I get the opposing impression, but I’ve never really looked into it. I guess if we really want to know, we need to list all the fingering charts in chronological order, and indicate whether they only give xxx xoo, or insist on xxx xo,o or give a choice. Then we might see when it was in fashion and when not.

For example, Clinton’s Universal Instruction Book, 1864, offers only xxx xoo, for F#, but gives four fingerings for middle C:
oxo xxx ,
x,oo ooo ,
oxo ooo , (Same as Pratten)
xox xxx ‘’

[quote=“Terry McGee”]
Note that Siccama seems to be hankering for the good old days of Just Intonation (giving the enharmonic alternatives to all the notes), while all around him are boldly marching to the recently fangled Equally Tempered drum. Another reason for Rockstro to loath him! I should really write up his fingering chart, but it’s a daunting task. A full A3 sheet with something like 150 fingerings. He gives 14 fingerings for third octave F natural alone!
[/quote]

I think that is a misunderstanding of what Siccama, Rockstro or any other c19th source was at with their multiple alternate fingerings, including for Bohm system flutes and variants thereof. Nor, I think, would Siccama and Rockstro have been at variance on this. Even within a 12TET approach, the C19th aesthetic of intonation (OK, obviously that was an evolving continuum, not a one-size fits all) required “sensitive” notes (different from the Baroque approach to such) in certain contexts and also the variant fingerings allow for evading/easing specific awkward fingering combinations and also for volume/intensity sensitivity - especially in the 3rd 8ve, a fingering that may give an excellent, in-tune (to whatever intonation system/aesthetic) > forte > note may be hopelessly flat played > piano> , while another which would be sharp and harsh played > forte > may serve very nicely > piano> , etc. cf Rockstro’s variant fingering charts and his comments thereto.

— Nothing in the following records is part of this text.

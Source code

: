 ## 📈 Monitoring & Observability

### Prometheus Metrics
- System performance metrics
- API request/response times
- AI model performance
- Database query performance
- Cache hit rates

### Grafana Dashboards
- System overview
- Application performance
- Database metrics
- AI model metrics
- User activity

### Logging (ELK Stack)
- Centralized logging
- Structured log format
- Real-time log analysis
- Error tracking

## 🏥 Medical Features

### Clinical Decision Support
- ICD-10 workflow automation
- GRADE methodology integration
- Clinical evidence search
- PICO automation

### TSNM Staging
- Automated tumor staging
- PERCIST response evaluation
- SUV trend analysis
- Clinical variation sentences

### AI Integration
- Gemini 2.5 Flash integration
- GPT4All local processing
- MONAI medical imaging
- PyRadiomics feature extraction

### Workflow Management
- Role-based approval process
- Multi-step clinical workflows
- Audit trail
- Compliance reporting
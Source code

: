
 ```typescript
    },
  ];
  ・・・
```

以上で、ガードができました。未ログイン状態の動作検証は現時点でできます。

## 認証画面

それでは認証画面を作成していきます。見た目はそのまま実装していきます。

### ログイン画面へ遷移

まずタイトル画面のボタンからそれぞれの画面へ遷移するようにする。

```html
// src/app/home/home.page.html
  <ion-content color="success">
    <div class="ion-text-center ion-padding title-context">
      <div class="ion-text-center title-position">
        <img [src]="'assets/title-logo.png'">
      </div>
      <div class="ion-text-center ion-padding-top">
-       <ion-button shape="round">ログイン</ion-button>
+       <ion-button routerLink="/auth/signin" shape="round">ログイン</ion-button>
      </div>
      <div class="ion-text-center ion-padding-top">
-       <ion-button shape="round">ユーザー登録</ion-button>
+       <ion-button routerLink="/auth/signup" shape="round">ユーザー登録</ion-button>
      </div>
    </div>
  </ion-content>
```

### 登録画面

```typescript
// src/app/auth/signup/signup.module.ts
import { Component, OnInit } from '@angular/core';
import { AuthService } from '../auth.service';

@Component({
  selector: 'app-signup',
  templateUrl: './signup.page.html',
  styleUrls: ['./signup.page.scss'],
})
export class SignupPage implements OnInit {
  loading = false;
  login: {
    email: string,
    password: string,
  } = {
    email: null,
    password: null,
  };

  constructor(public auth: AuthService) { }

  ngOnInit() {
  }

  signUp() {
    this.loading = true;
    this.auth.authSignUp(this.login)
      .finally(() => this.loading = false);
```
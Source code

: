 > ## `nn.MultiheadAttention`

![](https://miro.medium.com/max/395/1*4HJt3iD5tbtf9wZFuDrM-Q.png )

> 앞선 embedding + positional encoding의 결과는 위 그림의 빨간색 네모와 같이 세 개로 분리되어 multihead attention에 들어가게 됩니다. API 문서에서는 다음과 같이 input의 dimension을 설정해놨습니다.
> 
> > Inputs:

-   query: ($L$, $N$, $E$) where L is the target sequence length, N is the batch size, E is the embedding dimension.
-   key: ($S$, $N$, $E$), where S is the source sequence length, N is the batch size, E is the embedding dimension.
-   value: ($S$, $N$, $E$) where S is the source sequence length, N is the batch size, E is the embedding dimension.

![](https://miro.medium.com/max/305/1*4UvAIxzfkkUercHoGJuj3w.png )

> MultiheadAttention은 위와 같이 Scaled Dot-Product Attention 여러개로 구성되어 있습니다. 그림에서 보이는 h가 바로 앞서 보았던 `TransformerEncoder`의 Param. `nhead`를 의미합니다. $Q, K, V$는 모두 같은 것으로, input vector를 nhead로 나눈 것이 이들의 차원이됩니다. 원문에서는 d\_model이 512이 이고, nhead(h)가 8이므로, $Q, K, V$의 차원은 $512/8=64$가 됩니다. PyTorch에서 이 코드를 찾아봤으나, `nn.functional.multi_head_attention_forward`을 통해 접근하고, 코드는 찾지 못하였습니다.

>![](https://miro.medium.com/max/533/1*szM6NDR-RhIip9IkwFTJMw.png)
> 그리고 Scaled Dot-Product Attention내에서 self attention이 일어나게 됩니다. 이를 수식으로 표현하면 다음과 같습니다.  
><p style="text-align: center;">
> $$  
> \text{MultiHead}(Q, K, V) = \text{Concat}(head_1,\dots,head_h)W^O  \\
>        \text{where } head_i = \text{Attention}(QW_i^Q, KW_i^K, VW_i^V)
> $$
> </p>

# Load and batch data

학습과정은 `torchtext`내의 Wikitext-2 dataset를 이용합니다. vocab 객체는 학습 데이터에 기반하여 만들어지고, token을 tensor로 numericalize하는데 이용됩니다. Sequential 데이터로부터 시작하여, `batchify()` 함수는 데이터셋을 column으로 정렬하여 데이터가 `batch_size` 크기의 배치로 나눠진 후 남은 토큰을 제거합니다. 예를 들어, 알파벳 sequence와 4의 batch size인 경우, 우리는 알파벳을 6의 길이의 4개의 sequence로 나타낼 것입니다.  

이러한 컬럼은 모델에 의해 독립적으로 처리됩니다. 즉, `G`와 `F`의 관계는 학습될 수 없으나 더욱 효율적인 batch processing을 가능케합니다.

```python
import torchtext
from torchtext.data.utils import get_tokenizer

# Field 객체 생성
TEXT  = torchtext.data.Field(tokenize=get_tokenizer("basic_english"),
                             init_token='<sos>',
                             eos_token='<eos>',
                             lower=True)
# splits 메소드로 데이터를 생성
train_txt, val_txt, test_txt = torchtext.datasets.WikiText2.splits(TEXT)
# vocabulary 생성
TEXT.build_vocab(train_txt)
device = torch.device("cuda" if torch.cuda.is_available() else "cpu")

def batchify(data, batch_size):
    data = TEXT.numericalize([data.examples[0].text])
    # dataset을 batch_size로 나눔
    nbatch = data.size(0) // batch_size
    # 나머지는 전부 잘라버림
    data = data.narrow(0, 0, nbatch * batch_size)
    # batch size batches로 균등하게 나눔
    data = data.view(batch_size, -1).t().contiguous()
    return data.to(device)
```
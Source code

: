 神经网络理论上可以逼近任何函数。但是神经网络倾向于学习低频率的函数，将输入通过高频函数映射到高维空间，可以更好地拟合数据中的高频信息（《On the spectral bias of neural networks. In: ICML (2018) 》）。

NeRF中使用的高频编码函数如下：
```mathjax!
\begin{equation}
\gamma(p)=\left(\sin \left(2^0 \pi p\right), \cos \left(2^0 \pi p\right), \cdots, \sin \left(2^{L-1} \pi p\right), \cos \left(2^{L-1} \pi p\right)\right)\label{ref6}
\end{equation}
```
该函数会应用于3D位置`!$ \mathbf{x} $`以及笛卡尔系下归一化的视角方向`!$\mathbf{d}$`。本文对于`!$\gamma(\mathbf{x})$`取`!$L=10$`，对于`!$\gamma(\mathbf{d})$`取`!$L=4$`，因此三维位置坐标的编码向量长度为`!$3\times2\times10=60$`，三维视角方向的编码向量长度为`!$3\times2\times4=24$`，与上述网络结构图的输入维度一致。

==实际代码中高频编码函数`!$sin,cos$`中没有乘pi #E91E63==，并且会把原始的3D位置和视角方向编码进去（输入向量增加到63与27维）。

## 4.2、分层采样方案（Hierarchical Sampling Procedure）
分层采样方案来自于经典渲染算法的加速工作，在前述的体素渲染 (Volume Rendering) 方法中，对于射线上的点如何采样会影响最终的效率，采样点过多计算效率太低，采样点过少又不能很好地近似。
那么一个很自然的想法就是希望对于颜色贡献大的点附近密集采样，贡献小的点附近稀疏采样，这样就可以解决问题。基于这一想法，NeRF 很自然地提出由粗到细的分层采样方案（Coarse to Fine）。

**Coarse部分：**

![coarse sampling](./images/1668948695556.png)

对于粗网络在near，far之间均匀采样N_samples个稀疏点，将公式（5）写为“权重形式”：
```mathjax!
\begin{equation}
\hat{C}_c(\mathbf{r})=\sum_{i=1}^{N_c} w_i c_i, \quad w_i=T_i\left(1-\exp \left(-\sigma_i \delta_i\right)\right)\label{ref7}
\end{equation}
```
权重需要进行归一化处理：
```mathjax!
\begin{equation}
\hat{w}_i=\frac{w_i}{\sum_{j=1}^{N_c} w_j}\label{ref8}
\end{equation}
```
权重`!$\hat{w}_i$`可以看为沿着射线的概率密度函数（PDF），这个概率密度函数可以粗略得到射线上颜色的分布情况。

I think you’d need to read some of Siccama’s texts to make that call. For example, he starts his Theory of the Patent Diatonic Flute (what we now call the Siccama flute) with 4 solid pages on music theory, including bold statements like:
“The division of the scale into twelve equal parts, or, as it is commonly called, doing away with the wolf, has been erroneously supposed by many to be applicable to the flute.” I haven’t delved into it yet, but it looks pretty much like Just Intonation theory to me.
I think that’s what prompted him to call his flute the Diatonic. What I think he was really trying to say was that it was capable of playing diatonically in all keys, rather than having some good keys and some bad keys.

He gives a simple test which he urges readers to try. Essentially, play the third harmonic of each note in turn, and compare it with the same note when fingered normally. EG:

3rd harmonic of xxx xxx, compared to 2nd harmonic of xxo ooo
3rd harmonic of xxx xxo, compared to 2nd harmonic of xoo ooo
3rd harmonic of xxx xoo, compared to 2nd harmonic of ooo ooo
etc.

He includes all the keyed semitones as well, and includes all the fingerings from low C to c#.